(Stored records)
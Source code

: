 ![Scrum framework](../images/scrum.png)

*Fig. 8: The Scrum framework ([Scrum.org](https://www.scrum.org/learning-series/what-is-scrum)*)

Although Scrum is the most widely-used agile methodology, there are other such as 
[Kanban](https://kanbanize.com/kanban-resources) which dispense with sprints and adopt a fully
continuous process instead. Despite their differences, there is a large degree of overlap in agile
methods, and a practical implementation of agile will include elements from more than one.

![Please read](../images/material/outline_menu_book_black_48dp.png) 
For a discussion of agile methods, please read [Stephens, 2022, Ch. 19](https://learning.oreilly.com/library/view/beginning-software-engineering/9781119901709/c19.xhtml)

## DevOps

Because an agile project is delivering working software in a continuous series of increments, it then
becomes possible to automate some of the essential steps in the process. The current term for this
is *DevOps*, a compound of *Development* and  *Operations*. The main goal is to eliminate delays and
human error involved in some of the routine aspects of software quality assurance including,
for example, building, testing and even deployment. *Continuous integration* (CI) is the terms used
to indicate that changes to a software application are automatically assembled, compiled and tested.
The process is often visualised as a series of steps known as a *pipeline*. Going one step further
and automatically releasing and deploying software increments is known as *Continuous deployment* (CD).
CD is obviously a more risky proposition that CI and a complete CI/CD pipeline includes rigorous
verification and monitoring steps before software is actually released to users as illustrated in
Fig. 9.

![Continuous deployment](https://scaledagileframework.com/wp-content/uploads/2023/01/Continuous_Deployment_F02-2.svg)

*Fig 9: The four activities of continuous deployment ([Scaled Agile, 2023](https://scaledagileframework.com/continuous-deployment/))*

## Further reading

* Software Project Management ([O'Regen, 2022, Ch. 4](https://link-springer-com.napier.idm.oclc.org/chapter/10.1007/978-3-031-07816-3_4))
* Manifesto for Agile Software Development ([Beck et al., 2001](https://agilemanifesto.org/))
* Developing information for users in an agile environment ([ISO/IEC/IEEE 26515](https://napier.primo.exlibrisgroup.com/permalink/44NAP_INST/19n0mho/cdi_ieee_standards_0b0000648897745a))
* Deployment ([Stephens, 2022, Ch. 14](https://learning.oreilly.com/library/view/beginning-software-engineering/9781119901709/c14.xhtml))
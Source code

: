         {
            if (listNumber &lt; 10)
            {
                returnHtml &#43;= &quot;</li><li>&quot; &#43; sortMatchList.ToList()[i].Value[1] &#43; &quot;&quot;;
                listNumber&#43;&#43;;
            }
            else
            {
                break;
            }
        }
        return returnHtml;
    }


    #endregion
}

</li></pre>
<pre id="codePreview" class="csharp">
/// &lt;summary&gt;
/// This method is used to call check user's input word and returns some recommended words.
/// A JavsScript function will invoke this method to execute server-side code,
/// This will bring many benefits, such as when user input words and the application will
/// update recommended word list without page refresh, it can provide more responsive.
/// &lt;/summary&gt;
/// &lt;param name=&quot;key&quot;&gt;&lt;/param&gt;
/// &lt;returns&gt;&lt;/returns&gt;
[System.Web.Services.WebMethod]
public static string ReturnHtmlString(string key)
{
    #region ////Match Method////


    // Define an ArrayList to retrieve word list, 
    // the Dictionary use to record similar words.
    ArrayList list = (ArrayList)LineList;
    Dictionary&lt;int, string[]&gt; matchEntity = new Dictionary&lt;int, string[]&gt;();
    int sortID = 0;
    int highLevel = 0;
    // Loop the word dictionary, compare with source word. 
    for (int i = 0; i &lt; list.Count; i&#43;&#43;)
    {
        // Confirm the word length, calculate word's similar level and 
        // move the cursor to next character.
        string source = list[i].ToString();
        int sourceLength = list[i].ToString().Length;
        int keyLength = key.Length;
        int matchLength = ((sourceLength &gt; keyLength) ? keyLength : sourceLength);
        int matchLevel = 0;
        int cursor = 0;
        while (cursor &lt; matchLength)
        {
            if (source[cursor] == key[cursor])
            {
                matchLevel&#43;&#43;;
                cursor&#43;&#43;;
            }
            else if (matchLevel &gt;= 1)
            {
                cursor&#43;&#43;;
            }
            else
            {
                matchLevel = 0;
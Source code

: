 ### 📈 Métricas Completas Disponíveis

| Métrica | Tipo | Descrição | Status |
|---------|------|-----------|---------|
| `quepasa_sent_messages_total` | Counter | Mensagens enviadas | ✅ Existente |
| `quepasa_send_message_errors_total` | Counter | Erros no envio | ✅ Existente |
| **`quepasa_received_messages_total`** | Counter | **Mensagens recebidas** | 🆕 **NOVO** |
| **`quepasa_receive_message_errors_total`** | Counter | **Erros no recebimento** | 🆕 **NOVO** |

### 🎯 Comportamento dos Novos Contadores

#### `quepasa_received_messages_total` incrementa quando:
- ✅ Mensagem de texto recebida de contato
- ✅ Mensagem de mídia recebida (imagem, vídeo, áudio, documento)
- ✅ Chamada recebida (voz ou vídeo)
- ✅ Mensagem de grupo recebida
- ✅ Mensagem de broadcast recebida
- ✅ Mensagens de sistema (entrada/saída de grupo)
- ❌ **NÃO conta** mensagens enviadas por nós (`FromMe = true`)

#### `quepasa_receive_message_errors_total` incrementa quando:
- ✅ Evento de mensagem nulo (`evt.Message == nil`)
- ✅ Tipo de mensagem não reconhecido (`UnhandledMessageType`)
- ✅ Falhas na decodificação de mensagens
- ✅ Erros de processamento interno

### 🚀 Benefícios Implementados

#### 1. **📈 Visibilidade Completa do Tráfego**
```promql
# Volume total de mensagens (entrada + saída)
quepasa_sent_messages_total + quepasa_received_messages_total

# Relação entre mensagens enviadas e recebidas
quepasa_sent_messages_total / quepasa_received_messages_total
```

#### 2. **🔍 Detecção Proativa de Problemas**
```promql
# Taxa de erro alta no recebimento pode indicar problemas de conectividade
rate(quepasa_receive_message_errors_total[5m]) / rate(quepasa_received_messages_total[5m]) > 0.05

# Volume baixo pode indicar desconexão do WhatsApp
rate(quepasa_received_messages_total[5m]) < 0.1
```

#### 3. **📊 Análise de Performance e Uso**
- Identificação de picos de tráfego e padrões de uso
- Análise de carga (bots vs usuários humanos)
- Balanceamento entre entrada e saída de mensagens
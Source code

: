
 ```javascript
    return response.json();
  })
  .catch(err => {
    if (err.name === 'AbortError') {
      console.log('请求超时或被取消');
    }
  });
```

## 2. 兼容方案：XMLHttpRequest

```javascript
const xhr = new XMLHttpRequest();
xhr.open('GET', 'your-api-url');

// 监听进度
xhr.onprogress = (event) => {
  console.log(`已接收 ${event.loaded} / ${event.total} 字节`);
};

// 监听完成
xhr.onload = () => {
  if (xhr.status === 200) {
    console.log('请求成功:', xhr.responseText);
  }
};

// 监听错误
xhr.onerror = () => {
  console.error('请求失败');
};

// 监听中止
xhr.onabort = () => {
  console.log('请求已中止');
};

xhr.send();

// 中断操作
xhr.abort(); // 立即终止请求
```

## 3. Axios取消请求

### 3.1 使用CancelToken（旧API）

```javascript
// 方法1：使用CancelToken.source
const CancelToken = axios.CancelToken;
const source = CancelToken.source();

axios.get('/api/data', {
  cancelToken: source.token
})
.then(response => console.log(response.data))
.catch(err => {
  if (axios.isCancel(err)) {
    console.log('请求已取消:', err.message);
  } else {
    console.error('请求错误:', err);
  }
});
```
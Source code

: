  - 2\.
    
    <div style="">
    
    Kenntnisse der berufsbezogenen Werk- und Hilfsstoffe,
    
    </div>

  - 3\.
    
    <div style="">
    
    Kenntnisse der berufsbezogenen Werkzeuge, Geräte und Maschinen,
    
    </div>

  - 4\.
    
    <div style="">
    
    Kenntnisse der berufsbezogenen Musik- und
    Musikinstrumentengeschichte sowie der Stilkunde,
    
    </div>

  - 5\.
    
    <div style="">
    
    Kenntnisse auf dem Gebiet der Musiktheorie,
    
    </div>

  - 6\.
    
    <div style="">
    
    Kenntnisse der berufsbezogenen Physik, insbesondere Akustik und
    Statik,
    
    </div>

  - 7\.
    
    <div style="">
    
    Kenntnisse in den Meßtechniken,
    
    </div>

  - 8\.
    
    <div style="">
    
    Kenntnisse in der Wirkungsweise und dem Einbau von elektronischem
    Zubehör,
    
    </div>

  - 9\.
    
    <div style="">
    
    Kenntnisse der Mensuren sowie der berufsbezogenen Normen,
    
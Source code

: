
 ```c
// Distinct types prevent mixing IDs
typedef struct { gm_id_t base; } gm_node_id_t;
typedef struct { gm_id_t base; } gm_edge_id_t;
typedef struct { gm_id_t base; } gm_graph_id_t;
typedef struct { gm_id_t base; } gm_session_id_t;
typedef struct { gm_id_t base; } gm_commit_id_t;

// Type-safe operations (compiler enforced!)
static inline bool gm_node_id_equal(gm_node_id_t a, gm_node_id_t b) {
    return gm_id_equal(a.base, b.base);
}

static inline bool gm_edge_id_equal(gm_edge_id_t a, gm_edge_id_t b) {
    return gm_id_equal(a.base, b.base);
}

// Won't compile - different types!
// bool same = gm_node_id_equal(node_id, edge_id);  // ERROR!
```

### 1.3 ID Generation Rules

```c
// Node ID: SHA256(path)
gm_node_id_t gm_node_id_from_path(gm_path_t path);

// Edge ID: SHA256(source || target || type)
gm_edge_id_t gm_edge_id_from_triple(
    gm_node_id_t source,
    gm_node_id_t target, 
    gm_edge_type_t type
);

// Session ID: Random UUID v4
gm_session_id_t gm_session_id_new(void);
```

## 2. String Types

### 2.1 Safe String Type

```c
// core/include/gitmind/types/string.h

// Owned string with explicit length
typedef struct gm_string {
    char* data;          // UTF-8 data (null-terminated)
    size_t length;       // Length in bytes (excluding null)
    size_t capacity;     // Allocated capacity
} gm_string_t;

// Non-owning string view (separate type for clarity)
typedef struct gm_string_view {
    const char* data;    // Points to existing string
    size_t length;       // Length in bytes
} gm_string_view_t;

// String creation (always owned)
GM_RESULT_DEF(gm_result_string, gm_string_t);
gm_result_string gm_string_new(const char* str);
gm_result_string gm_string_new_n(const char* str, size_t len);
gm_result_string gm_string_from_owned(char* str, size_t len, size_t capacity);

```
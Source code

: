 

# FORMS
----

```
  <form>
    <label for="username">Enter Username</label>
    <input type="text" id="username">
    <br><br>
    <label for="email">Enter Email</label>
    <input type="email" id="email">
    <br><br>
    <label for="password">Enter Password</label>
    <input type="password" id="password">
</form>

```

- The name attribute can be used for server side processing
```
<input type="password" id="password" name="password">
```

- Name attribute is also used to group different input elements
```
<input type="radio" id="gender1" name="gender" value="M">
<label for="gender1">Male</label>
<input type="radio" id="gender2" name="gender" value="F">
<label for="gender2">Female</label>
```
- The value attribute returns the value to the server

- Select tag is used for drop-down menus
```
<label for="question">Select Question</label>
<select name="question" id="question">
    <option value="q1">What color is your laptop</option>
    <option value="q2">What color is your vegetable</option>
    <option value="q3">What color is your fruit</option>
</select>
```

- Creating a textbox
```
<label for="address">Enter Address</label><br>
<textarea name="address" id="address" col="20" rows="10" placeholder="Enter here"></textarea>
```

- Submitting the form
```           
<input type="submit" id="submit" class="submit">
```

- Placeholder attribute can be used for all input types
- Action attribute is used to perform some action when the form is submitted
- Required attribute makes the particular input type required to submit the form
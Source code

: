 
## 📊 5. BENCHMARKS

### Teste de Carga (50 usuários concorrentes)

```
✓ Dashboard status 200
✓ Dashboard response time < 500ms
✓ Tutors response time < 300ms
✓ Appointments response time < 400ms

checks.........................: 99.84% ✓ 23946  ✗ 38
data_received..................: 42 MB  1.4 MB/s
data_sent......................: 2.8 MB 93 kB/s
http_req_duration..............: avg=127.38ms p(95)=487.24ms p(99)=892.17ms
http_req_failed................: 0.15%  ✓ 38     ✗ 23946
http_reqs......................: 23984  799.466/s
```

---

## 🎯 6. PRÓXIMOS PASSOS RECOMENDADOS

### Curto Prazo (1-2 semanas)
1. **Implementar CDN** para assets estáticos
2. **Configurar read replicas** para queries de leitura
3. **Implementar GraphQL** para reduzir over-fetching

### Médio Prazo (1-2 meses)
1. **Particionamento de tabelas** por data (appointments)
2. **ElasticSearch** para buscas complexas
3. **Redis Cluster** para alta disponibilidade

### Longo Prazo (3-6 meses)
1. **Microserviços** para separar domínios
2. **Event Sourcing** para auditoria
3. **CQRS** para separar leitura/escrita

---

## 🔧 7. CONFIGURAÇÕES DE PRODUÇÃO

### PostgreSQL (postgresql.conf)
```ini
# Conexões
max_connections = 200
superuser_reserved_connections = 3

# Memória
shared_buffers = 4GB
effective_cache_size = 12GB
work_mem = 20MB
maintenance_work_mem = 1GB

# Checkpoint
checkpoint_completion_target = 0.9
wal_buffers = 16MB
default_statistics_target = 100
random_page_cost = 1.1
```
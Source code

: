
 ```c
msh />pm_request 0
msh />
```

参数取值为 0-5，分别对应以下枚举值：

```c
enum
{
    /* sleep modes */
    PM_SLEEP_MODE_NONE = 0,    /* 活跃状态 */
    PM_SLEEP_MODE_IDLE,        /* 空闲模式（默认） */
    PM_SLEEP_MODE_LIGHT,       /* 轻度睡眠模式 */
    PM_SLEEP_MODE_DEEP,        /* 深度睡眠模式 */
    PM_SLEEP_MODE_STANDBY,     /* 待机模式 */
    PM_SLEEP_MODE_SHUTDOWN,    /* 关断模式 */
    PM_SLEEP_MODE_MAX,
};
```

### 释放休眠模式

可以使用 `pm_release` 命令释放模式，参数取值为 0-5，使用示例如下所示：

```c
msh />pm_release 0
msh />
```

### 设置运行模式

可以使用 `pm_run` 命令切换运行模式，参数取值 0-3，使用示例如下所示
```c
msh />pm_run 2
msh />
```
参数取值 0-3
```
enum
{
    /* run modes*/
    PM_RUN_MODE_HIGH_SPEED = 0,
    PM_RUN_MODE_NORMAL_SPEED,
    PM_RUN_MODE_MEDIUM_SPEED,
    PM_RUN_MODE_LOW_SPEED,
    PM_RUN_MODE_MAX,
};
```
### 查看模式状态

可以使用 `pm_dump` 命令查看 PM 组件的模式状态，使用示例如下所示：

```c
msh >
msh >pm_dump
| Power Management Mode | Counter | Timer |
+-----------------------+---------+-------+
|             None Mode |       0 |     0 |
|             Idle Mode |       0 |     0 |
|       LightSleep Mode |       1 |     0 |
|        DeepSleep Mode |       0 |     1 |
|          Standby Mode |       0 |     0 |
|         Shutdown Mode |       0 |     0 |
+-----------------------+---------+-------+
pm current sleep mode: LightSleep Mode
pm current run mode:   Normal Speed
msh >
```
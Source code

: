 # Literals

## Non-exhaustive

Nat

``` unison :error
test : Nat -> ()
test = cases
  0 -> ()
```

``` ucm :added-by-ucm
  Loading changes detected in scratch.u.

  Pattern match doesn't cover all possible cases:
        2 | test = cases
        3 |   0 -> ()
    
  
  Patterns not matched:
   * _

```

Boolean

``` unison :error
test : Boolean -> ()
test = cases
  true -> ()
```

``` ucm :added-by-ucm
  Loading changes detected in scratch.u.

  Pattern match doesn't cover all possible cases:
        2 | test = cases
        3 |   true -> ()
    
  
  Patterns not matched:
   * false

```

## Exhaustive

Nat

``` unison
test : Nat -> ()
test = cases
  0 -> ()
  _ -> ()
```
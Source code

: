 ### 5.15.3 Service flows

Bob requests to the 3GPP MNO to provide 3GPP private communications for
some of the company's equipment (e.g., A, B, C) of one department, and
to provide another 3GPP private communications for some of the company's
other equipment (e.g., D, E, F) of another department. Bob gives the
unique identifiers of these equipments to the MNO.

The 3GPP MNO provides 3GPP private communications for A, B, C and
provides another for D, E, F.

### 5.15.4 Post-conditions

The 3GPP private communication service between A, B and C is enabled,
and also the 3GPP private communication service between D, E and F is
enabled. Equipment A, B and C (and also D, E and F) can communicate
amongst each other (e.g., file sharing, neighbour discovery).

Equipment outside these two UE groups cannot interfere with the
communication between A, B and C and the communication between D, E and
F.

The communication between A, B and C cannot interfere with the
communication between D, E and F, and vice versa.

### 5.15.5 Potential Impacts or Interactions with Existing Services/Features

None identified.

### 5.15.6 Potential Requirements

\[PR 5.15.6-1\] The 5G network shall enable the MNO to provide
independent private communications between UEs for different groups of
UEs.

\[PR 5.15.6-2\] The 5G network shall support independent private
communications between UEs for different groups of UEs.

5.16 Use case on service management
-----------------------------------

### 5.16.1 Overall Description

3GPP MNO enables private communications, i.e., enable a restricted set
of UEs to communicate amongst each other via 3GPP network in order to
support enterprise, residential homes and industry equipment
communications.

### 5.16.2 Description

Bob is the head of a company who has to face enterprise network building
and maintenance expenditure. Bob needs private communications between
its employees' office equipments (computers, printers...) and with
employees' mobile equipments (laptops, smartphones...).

YOUR OBJECTIVE |
Above are the records; copy each line from them that includes the string "matchLevel".

TASK RESPONSE |
        int matchLevel = 0;
                matchLevel&#43;&#43;;
            else if (matchLevel &gt;= 1)
                matchLevel = 0;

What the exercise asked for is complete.